When a new generation of artists looks at Marcel Duchamp famous painting Nude Descending a Staircase, No. 2 from 1912 will they then say: Whoa, look an early example of glitch art! When Duchamp made his painting he left the traces from the person going done the stairs on the canvas. A similar visual effect could be experienced when you have a corrupt graphic card which is not erasing the traces from the moving object on the screen.

For Duchamp it was a way to capture the movement and the speed of the descending person, in the same way Eadweard Muybridge previous had taken series of photos with moving animals and people (for example a nude woman descending a staircase).

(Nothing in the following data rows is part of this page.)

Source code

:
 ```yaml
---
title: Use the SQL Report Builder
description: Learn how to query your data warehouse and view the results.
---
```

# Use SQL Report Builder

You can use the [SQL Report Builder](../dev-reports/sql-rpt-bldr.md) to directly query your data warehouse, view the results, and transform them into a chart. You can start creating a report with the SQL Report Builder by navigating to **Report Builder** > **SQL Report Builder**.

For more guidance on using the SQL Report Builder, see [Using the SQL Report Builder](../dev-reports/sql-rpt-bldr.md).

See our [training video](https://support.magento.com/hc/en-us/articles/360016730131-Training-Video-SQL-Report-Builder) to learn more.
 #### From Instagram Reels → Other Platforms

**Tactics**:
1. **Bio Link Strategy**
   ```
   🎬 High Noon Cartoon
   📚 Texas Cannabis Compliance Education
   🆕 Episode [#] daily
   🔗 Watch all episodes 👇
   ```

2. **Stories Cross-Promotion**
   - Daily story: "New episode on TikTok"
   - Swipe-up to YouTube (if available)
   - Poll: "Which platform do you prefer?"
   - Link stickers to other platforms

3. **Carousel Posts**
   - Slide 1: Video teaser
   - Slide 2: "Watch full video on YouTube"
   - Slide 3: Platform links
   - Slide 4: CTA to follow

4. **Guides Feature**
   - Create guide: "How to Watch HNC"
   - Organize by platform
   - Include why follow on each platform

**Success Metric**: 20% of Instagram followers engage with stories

The futurist movement, with its fascinating for new technology, continued to explore the aesthetic of speed in their paintings of fast cars, locomotives and aeroplanes. Since then technology has continued to fascinate artists, but there are always a backside of the coin.

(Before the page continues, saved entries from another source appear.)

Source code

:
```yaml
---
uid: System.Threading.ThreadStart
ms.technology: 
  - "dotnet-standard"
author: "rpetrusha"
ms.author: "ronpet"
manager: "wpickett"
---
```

Not even in the most advanced futuristic illusion is the technology perfect. In a well known scene from the movie The Matrix the main character Neo experience what he describes as a déjà vu, a cat walking twice over the floor. Trinity explains the experience to Neo. “A deja vu is usually a glitch in the Matrix.

It happens when they change something.” Glitches in computer systems creates unexpected events and for us common user malfunction or failure in software or hardware often creates frustration and anger, but for a new generation of artists these bugs, errors and glitches are source for artistic expression. Glitches could be described as secrets doors to the system, its like when Neo in The Matrix sees behind the interface and discover that its built of 0 and 1 and he realize that it can be manipulated and modified. In the same way glitch artist are trying to manipulate the system or looking for weaknesses in the system to go beyond the perfect interface.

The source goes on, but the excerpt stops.